» **Stored data**:
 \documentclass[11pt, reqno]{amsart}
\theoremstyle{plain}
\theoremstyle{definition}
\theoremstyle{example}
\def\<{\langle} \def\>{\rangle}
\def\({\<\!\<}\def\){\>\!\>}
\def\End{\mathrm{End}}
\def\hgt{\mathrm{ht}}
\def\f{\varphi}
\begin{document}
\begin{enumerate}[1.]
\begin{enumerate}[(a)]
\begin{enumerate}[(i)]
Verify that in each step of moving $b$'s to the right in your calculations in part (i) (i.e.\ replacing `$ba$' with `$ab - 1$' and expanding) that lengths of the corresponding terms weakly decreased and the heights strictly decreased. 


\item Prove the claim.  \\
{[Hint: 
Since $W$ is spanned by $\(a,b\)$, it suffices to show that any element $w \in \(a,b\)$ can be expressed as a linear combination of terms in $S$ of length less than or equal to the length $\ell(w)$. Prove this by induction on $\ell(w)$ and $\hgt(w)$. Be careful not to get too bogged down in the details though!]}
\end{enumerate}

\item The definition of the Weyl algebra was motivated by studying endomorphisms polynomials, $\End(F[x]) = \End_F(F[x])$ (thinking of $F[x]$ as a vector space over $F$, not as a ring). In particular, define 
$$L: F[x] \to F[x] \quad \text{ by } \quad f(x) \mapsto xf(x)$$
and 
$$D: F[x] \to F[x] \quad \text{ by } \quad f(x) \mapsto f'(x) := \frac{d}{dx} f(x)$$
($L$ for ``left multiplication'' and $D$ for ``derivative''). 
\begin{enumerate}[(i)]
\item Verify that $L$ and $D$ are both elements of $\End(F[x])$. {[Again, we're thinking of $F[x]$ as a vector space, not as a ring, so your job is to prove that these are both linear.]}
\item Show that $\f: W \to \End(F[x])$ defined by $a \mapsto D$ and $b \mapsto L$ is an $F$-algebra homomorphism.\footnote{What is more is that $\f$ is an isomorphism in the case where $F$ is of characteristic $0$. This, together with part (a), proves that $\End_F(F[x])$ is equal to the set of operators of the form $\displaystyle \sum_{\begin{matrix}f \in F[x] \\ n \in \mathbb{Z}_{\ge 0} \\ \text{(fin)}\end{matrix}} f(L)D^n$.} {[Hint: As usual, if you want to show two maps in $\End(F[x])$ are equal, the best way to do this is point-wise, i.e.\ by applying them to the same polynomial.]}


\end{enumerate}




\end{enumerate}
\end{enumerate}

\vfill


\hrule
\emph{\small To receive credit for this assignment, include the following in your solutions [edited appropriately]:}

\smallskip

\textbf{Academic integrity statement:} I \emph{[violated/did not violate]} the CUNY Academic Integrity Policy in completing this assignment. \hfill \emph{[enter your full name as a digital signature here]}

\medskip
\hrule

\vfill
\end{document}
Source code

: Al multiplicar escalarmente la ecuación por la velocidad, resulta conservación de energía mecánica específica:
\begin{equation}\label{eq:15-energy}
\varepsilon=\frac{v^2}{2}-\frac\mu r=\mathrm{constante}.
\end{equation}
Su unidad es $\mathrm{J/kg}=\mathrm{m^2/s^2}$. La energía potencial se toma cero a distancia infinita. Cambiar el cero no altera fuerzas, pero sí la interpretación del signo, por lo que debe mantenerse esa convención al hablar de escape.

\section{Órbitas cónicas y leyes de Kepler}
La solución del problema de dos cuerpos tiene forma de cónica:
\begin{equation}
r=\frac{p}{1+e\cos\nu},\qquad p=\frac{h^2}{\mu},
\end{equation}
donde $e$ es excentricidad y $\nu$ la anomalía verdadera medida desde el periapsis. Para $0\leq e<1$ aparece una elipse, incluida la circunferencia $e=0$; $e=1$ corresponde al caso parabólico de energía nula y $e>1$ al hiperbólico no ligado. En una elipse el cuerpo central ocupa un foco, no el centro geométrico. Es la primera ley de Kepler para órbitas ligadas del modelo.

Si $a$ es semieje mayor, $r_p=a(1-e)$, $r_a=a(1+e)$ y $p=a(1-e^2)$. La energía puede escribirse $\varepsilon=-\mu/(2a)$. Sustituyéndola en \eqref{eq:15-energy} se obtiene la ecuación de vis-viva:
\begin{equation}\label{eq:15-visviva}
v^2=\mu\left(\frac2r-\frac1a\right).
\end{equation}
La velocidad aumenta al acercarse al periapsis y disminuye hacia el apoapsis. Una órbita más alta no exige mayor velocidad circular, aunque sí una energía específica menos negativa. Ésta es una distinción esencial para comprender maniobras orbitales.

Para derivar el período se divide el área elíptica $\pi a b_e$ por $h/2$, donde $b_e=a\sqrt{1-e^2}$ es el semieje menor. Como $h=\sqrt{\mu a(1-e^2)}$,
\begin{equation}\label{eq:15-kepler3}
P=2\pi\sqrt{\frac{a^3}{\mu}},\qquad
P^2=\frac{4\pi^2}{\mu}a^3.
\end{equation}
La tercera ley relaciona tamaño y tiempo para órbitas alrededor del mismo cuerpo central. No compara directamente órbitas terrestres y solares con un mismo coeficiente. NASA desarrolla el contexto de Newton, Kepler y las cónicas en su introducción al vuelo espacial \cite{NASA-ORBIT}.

» **Task description**: With the line holding "Su unidad es" as the first and the line holding "La velocidad aumenta" as the last, please transcribe exactly the lines of the material above in that range and nothing else.

» **Answer to this task**:
Su unidad es $\mathrm{J/kg}=\mathrm{m^2/s^2}$. La energía potencial se toma cero a distancia infinita. Cambiar el cero no altera fuerzas, pero sí la interpretación del signo, por lo que debe mantenerse esa convención al hablar de escape.

\section{Órbitas cónicas y leyes de Kepler}
La solución del problema de dos cuerpos tiene forma de cónica:
\begin{equation}
r=\frac{p}{1+e\cos\nu},\qquad p=\frac{h^2}{\mu},
\end{equation}
donde $e$ es excentricidad y $\nu$ la anomalía verdadera medida desde el periapsis. Para $0\leq e<1$ aparece una elipse, incluida la circunferencia $e=0$; $e=1$ corresponde al caso parabólico de energía nula y $e>1$ al hiperbólico no ligado. En una elipse el cuerpo central ocupa un foco, no el centro geométrico. Es la primera ley de Kepler para órbitas ligadas del modelo.

Si $a$ es semieje mayor, $r_p=a(1-e)$, $r_a=a(1+e)$ y $p=a(1-e^2)$. La energía puede escribirse $\varepsilon=-\mu/(2a)$. Sustituyéndola en \eqref{eq:15-energy} se obtiene la ecuación de vis-viva:
\begin{equation}\label{eq:15-visviva}
v^2=\mu\left(\frac2r-\frac1a\right).
\end{equation}
La velocidad aumenta al acercarse al periapsis y disminuye hacia el apoapsis. Una órbita más alta no exige mayor velocidad circular, aunque sí una energía específica menos negativa. Ésta es una distinción esencial para comprender maniobras orbitales.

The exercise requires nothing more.